§ **Your instructions**: Only a number is expected in reply: the count of lines below where the word "Prof" occurs.
** Opening The data block **
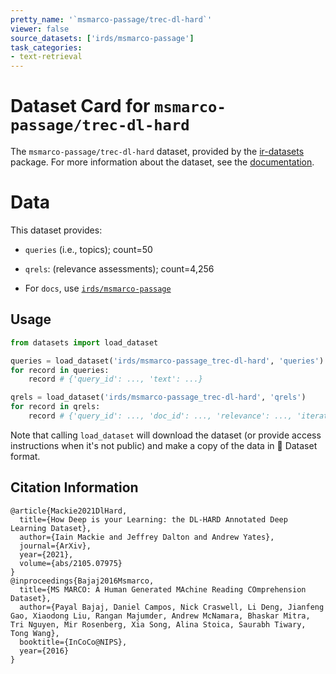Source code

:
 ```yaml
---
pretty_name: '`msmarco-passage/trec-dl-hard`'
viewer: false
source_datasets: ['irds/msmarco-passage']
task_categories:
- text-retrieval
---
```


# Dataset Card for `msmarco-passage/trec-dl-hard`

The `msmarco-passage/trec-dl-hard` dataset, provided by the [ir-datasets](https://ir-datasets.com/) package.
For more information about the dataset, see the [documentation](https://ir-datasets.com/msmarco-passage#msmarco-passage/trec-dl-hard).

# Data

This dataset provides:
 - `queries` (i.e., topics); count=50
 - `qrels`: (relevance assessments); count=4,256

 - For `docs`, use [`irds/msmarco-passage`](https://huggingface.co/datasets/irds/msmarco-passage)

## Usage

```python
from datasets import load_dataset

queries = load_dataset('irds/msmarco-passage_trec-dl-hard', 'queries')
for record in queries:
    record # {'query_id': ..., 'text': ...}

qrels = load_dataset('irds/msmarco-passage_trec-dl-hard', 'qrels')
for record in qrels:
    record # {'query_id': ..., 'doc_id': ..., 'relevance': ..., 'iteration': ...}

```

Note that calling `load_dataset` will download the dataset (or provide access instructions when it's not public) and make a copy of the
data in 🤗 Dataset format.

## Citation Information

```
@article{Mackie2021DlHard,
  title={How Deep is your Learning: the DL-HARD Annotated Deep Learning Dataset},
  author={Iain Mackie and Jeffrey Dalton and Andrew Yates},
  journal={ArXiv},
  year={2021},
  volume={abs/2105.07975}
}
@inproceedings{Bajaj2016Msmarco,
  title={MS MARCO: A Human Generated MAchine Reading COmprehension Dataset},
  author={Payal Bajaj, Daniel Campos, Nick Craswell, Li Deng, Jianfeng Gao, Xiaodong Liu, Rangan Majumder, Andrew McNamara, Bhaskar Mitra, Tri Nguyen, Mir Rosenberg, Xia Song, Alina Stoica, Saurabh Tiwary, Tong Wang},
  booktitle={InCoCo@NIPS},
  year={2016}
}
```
** Closing The data block **
** Opening The data block **
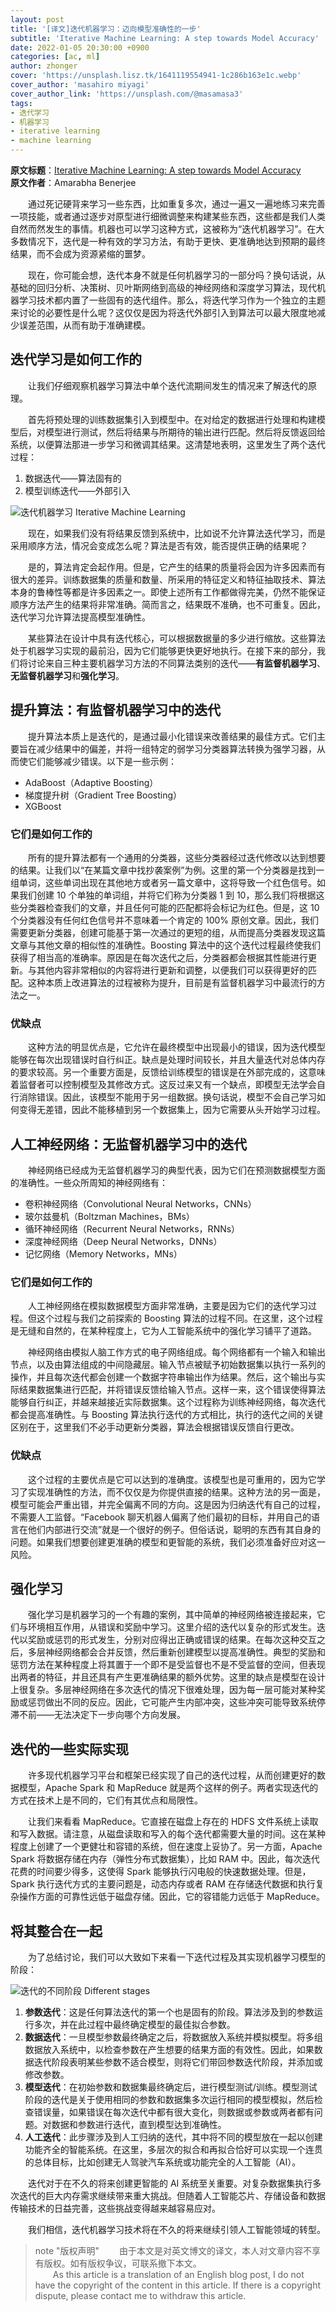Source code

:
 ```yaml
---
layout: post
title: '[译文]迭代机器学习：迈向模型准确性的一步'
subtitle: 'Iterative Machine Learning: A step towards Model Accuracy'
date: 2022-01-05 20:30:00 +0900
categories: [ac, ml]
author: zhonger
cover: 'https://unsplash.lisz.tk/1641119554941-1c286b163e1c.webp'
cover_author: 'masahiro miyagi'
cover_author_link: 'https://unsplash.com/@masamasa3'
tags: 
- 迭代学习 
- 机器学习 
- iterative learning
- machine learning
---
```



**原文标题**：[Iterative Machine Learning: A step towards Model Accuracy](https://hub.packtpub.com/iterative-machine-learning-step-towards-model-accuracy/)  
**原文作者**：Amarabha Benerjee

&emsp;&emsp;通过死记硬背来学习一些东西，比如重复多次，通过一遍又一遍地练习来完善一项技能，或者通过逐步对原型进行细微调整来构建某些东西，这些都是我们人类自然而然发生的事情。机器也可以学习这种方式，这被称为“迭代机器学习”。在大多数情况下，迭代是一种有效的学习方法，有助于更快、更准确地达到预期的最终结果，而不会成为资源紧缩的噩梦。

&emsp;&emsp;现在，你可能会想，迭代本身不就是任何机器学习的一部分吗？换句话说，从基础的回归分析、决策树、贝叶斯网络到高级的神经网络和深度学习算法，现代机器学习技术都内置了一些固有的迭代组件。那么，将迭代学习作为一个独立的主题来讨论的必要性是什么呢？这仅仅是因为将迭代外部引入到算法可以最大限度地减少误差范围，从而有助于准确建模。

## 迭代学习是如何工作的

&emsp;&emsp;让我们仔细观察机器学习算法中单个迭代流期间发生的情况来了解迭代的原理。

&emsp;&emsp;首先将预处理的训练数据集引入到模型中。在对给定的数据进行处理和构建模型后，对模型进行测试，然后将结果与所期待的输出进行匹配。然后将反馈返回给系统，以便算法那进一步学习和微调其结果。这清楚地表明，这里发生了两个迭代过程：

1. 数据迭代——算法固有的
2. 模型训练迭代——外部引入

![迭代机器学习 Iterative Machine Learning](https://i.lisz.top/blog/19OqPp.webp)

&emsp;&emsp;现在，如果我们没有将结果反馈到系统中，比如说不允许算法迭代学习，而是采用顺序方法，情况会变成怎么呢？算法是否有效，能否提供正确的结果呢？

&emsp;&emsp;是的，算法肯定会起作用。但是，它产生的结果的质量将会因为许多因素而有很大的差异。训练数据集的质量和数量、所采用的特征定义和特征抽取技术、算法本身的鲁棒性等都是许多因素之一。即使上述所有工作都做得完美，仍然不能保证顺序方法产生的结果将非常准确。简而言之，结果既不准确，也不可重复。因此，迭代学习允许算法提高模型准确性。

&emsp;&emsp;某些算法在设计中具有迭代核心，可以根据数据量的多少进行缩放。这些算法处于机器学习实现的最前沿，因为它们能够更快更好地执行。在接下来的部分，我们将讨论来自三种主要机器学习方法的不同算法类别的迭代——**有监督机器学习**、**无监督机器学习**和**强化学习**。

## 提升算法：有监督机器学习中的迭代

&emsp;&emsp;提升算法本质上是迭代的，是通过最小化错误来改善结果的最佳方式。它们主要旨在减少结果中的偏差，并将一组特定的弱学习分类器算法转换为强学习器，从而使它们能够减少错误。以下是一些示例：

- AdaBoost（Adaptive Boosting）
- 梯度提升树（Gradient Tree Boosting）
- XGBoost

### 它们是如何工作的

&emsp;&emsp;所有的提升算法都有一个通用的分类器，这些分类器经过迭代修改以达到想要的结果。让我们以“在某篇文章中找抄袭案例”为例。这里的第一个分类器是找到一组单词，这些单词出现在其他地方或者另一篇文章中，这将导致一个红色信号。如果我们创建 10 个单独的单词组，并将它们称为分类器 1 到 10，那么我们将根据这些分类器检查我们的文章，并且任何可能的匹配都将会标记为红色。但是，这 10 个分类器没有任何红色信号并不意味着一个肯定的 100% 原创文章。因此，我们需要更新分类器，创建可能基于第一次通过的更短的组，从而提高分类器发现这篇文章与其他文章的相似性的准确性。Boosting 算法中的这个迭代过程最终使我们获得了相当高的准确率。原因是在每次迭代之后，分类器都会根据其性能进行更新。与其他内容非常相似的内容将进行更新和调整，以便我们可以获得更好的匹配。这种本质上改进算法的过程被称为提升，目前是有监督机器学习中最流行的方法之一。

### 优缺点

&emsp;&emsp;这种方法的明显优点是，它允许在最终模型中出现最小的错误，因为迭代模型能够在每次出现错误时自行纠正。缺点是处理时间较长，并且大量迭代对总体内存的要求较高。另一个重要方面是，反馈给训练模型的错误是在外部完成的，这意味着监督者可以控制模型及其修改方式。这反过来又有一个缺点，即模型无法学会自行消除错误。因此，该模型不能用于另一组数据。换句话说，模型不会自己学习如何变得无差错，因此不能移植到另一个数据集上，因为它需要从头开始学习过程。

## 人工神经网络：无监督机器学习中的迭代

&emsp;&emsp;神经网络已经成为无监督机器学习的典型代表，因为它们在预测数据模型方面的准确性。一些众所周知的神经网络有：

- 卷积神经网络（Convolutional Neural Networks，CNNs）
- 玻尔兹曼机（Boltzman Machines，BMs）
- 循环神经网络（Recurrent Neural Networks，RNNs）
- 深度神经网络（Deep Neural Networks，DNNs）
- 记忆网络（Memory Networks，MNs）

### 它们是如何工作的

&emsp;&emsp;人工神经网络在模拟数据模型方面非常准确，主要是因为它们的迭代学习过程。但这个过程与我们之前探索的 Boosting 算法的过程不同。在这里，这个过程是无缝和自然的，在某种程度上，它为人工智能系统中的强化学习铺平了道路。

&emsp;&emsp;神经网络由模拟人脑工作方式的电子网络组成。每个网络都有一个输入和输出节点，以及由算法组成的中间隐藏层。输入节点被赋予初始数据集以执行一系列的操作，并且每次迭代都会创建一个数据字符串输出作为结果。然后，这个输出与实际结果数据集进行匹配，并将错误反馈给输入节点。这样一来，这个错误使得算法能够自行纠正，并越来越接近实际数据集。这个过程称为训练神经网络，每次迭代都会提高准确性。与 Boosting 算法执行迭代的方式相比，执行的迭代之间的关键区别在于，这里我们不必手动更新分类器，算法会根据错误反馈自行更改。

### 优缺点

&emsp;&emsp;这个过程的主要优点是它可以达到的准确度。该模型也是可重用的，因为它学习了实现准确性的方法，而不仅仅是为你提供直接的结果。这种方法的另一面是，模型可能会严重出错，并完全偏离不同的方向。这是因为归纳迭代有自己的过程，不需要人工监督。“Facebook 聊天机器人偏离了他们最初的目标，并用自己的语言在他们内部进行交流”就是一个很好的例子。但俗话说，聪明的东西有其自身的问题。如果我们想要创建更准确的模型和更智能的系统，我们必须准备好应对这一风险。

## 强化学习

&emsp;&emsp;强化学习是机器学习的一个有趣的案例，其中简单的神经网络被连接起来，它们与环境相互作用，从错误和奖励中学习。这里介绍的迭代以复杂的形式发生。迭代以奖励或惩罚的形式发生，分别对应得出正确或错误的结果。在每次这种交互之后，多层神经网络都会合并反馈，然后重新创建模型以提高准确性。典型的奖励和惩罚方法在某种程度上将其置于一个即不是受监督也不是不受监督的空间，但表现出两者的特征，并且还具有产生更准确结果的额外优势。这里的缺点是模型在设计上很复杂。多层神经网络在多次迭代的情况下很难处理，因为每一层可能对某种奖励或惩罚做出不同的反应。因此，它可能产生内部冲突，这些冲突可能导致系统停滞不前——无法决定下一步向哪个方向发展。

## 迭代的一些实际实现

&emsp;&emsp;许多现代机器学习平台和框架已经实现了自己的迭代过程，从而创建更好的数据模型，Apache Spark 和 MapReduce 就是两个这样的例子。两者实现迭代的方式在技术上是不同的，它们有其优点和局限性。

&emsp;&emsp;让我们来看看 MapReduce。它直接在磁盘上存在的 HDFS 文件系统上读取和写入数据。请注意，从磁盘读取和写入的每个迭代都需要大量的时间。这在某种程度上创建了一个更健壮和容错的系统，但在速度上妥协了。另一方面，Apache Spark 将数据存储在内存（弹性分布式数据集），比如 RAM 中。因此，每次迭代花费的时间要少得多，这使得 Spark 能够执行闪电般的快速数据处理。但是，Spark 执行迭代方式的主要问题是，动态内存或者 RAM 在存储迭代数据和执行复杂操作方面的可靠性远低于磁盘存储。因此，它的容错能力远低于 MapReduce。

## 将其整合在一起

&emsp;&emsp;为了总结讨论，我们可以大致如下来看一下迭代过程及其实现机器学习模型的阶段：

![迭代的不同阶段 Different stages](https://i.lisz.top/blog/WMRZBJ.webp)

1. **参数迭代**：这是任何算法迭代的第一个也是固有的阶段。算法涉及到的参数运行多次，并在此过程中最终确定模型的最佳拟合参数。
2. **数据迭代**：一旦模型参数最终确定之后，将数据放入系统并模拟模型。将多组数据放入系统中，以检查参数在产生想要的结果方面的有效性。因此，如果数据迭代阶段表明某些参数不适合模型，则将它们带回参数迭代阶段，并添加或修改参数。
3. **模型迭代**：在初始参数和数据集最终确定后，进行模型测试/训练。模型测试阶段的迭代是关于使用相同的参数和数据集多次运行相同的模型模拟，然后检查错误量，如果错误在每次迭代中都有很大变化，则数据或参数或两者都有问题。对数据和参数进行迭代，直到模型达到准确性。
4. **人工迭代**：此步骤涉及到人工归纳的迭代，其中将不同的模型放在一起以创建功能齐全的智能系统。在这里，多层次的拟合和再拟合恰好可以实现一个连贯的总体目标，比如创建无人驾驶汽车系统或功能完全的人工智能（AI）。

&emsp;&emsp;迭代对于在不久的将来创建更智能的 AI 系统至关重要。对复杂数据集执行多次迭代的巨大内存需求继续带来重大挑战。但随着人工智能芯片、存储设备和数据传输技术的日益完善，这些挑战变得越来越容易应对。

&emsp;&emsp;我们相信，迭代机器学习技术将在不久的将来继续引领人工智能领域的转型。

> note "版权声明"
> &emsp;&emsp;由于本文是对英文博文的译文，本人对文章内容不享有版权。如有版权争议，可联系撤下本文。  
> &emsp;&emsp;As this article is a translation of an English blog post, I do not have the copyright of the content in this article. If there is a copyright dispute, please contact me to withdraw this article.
** Closing The data block **
** Opening The data block **
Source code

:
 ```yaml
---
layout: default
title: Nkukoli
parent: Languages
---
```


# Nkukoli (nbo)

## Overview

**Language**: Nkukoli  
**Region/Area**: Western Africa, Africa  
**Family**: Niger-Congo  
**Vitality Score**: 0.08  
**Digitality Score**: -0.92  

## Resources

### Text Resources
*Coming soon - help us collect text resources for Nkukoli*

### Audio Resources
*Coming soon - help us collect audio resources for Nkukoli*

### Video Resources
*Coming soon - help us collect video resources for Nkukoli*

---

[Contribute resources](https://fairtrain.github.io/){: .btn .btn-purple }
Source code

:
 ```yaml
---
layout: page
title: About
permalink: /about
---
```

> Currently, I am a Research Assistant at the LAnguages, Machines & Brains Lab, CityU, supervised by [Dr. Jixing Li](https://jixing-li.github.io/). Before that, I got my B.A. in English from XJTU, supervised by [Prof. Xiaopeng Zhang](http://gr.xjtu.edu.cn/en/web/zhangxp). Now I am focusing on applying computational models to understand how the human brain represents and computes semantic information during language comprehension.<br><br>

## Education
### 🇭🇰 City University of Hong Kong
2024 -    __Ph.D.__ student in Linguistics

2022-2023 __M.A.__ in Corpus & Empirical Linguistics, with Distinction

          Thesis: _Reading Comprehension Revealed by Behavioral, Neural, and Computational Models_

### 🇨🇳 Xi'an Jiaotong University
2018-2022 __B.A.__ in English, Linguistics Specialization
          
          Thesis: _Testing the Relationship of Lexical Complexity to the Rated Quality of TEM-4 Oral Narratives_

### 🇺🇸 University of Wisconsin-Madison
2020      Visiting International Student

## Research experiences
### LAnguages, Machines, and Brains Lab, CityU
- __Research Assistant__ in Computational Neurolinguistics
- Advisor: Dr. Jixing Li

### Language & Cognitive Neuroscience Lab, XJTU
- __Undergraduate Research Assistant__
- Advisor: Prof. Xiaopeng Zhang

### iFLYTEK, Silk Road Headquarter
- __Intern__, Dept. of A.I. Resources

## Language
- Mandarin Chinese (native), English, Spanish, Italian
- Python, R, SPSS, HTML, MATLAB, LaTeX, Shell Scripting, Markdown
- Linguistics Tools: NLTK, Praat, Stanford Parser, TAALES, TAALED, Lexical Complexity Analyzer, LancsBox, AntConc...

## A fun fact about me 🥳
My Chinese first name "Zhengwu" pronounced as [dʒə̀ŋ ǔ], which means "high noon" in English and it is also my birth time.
** Closing The data block **
§ **Solution for this problem**: 2